Set down all of the data that follows, keeping every character.

┏━━

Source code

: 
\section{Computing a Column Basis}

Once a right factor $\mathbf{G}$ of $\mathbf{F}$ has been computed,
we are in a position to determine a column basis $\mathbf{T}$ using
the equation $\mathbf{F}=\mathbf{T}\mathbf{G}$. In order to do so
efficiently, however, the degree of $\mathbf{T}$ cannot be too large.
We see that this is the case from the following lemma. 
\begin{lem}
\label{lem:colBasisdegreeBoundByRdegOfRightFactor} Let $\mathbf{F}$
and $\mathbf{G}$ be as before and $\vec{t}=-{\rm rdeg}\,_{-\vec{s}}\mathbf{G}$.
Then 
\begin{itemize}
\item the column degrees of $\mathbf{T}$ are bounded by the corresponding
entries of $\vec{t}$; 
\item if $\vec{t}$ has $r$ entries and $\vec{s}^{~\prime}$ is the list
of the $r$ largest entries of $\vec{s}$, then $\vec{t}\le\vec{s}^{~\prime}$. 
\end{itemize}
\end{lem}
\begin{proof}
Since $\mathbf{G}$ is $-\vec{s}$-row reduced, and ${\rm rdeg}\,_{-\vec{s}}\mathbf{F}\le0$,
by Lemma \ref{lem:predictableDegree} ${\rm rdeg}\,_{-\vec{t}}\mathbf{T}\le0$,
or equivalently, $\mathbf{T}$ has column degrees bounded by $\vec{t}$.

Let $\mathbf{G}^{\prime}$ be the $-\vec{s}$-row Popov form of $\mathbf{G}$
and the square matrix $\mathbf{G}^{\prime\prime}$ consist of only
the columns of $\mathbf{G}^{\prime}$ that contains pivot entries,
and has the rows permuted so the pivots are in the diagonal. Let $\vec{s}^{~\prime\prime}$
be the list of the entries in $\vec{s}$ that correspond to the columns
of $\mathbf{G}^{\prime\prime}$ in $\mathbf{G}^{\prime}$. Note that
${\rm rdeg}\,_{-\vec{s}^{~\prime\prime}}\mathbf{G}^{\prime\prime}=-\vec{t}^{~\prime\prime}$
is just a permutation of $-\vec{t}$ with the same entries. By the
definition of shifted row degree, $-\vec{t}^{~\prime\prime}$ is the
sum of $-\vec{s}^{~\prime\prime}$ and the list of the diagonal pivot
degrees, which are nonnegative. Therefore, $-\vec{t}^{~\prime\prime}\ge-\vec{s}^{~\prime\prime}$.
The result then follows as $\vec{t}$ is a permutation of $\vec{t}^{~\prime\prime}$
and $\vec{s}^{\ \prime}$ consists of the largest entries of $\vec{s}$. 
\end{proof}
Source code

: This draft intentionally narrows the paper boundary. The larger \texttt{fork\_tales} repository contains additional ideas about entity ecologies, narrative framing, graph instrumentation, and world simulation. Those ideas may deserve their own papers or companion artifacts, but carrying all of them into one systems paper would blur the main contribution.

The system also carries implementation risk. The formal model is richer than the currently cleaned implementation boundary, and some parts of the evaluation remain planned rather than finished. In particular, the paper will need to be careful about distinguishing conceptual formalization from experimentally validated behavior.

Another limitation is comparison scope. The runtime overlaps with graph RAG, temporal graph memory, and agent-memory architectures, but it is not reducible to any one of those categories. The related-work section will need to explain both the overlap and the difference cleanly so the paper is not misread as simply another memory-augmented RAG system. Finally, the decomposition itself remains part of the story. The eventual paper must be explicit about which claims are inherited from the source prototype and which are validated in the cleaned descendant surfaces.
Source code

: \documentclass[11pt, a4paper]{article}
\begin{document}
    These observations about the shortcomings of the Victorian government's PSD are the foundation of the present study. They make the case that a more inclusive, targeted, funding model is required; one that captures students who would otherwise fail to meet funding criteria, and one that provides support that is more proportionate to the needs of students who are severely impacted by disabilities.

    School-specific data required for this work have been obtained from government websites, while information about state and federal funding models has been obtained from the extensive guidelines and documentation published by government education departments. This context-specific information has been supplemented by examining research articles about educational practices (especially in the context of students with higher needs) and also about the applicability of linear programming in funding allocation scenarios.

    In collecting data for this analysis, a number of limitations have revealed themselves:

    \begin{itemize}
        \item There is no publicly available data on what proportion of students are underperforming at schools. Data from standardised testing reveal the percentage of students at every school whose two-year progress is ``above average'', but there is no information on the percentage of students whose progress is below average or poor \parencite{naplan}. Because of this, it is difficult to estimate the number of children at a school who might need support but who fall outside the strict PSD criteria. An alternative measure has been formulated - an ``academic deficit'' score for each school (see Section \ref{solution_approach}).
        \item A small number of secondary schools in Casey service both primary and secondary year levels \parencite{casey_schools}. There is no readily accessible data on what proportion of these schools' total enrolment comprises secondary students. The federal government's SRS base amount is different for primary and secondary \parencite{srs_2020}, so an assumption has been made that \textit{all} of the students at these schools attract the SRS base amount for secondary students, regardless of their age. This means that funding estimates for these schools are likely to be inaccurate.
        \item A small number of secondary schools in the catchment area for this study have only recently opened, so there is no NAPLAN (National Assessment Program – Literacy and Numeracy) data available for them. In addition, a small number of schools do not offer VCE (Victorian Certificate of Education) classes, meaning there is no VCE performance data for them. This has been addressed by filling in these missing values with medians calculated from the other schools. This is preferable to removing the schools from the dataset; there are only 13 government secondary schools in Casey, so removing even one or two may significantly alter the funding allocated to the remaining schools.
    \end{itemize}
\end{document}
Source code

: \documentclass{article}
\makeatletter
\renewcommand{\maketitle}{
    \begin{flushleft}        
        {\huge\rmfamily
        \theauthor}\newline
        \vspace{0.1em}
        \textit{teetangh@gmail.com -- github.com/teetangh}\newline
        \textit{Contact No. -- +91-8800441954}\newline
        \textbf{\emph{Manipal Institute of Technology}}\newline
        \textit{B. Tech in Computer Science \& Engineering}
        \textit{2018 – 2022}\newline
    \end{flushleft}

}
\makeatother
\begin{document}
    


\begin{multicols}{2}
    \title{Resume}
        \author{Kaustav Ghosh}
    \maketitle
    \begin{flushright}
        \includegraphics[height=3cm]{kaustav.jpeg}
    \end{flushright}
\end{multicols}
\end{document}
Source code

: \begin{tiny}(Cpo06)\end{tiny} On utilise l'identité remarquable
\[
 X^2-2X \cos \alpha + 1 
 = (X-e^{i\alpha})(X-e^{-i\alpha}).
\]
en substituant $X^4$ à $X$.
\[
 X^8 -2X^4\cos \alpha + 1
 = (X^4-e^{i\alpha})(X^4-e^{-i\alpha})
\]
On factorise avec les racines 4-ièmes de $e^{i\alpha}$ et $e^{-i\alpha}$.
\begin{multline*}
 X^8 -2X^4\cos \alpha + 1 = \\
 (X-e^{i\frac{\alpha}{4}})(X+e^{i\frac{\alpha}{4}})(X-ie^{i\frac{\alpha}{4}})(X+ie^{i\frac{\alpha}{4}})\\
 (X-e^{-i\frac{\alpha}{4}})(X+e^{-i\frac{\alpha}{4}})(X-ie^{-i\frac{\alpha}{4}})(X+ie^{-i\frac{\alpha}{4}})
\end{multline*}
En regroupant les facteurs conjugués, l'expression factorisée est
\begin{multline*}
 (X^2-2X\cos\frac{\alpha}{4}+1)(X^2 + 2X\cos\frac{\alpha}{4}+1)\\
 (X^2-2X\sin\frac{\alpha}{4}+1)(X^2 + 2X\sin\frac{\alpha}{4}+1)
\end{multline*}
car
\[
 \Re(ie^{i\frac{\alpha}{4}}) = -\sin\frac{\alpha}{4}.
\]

┗━━

_Answer area_:
Source code

: 
\section{Computing a Column Basis}

Once a right factor $\mathbf{G}$ of $\mathbf{F}$ has been computed,
we are in a position to determine a column basis $\mathbf{T}$ using
the equation $\mathbf{F}=\mathbf{T}\mathbf{G}$. In order to do so
efficiently, however, the degree of $\mathbf{T}$ cannot be too large.
We see that this is the case from the following lemma. 
\begin{lem}
\label{lem:colBasisdegreeBoundByRdegOfRightFactor} Let $\mathbf{F}$
and $\mathbf{G}$ be as before and $\vec{t}=-{\rm rdeg}\,_{-\vec{s}}\mathbf{G}$.
Then 
\begin{itemize}
\item the column degrees of $\mathbf{T}$ are bounded by the corresponding
entries of $\vec{t}$; 
\item if $\vec{t}$ has $r$ entries and $\vec{s}^{~\prime}$ is the list
of the $r$ largest entries of $\vec{s}$, then $\vec{t}\le\vec{s}^{~\prime}$. 
\end{itemize}
\end{lem}
\begin{proof}
Since $\mathbf{G}$ is $-\vec{s}$-row reduced, and ${\rm rdeg}\,_{-\vec{s}}\mathbf{F}\le0$,
by Lemma \ref{lem:predictableDegree} ${\rm rdeg}\,_{-\vec{t}}\mathbf{T}\le0$,
or equivalently, $\mathbf{T}$ has column degrees bounded by $\vec{t}$.

Let $\mathbf{G}^{\prime}$ be the $-\vec{s}$-row Popov form of $\mathbf{G}$
and the square matrix $\mathbf{G}^{\prime\prime}$ consist of only
the columns of $\mathbf{G}^{\prime}$ that contains pivot entries,
and has the rows permuted so the pivots are in the diagonal. Let $\vec{s}^{~\prime\prime}$
be the list of the entries in $\vec{s}$ that correspond to the columns
of $\mathbf{G}^{\prime\prime}$ in $\mathbf{G}^{\prime}$. Note that
${\rm rdeg}\,_{-\vec{s}^{~\prime\prime}}\mathbf{G}^{\prime\prime}=-\vec{t}^{~\prime\prime}$
is just a permutation of $-\vec{t}$ with the same entries. By the
definition of shifted row degree, $-\vec{t}^{~\prime\prime}$ is the
sum of $-\vec{s}^{~\prime\prime}$ and the list of the diagonal pivot
degrees, which are nonnegative. Therefore, $-\vec{t}^{~\prime\prime}\ge-\vec{s}^{~\prime\prime}$.
The result then follows as $\vec{t}$ is a permutation of $\vec{t}^{~\prime\prime}$
and $\vec{s}^{\ \prime}$ consists of the largest entries of $\vec{s}$. 
\end{proof}
Source code

: This draft intentionally narrows the paper boundary. The larger \texttt{fork\_tales} repository contains additional ideas about entity ecologies, narrative framing, graph instrumentation, and world simulation. Those ideas may deserve their own papers or companion artifacts, but carrying all of them into one systems paper would blur the main contribution.

The system also carries implementation risk. The formal model is richer than the currently cleaned implementation boundary, and some parts of the evaluation remain planned rather than finished. In particular, the paper will need to be careful about distinguishing conceptual formalization from experimentally validated behavior.

Another limitation is comparison scope. The runtime overlaps with graph RAG, temporal graph memory, and agent-memory architectures, but it is not reducible to any one of those categories. The related-work section will need to explain both the overlap and the difference cleanly so the paper is not misread as simply another memory-augmented RAG system. Finally, the decomposition itself remains part of the story. The eventual paper must be explicit about which claims are inherited from the source prototype and which are validated in the cleaned descendant surfaces.
Source code

: \documentclass[11pt, a4paper]{article}
\begin{document}
    These observations about the shortcomings of the Victorian government's PSD are the foundation of the present study. They make the case that a more inclusive, targeted, funding model is required; one that captures students who would otherwise fail to meet funding criteria, and one that provides support that is more proportionate to the needs of students who are severely impacted by disabilities.

    School-specific data required for this work have been obtained from government websites, while information about state and federal funding models has been obtained from the extensive guidelines and documentation published by government education departments. This context-specific information has been supplemented by examining research articles about educational practices (especially in the context of students with higher needs) and also about the applicability of linear programming in funding allocation scenarios.

    In collecting data for this analysis, a number of limitations have revealed themselves:

    \begin{itemize}
        \item There is no publicly available data on what proportion of students are underperforming at schools. Data from standardised testing reveal the percentage of students at every school whose two-year progress is ``above average'', but there is no information on the percentage of students whose progress is below average or poor \parencite{naplan}. Because of this, it is difficult to estimate the number of children at a school who might need support but who fall outside the strict PSD criteria. An alternative measure has been formulated - an ``academic deficit'' score for each school (see Section \ref{solution_approach}).
        \item A small number of secondary schools in Casey service both primary and secondary year levels \parencite{casey_schools}. There is no readily accessible data on what proportion of these schools' total enrolment comprises secondary students. The federal government's SRS base amount is different for primary and secondary \parencite{srs_2020}, so an assumption has been made that \textit{all} of the students at these schools attract the SRS base amount for secondary students, regardless of their age. This means that funding estimates for these schools are likely to be inaccurate.
        \item A small number of secondary schools in the catchment area for this study have only recently opened, so there is no NAPLAN (National Assessment Program – Literacy and Numeracy) data available for them. In addition, a small number of schools do not offer VCE (Victorian Certificate of Education) classes, meaning there is no VCE performance data for them. This has been addressed by filling in these missing values with medians calculated from the other schools. This is preferable to removing the schools from the dataset; there are only 13 government secondary schools in Casey, so removing even one or two may significantly alter the funding allocated to the remaining schools.
    \end{itemize}
\end{document}
Source code

: \documentclass{article}
\makeatletter
\renewcommand{\maketitle}{
    \begin{flushleft}        
        {\huge\rmfamily
        \theauthor}\newline
        \vspace{0.1em}
        \textit{teetangh@gmail.com -- github.com/teetangh}\newline
        \textit{Contact No. -- +91-8800441954}\newline
        \textbf{\emph{Manipal Institute of Technology}}\newline
        \textit{B. Tech in Computer Science \& Engineering}
        \textit{2018 – 2022}\newline
    \end{flushleft}

}
\makeatother
\begin{document}
    


\begin{multicols}{2}
    \title{Resume}
        \author{Kaustav Ghosh}
    \maketitle
    \begin{flushright}
        \includegraphics[height=3cm]{kaustav.jpeg}
    \end{flushright}
\end{multicols}
\end{document}
Source code

: \begin{tiny}(Cpo06)\end{tiny} On utilise l'identité remarquable
\[
 X^2-2X \cos \alpha + 1 
 = (X-e^{i\alpha})(X-e^{-i\alpha}).
\]
en substituant $X^4$ à $X$.
\[
 X^8 -2X^4\cos \alpha + 1
 = (X^4-e^{i\alpha})(X^4-e^{-i\alpha})
\]
On factorise avec les racines 4-ièmes de $e^{i\alpha}$ et $e^{-i\alpha}$.
\begin{multline*}
 X^8 -2X^4\cos \alpha + 1 = \\
 (X-e^{i\frac{\alpha}{4}})(X+e^{i\frac{\alpha}{4}})(X-ie^{i\frac{\alpha}{4}})(X+ie^{i\frac{\alpha}{4}})\\
 (X-e^{-i\frac{\alpha}{4}})(X+e^{-i\frac{\alpha}{4}})(X-ie^{-i\frac{\alpha}{4}})(X+ie^{-i\frac{\alpha}{4}})
\end{multline*}
En regroupant les facteurs conjugués, l'expression factorisée est
\begin{multline*}
 (X^2-2X\cos\frac{\alpha}{4}+1)(X^2 + 2X\cos\frac{\alpha}{4}+1)\\
 (X^2-2X\sin\frac{\alpha}{4}+1)(X^2 + 2X\sin\frac{\alpha}{4}+1)
\end{multline*}
car
\[
 \Re(ie^{i\frac{\alpha}{4}}) = -\sin\frac{\alpha}{4}.
\]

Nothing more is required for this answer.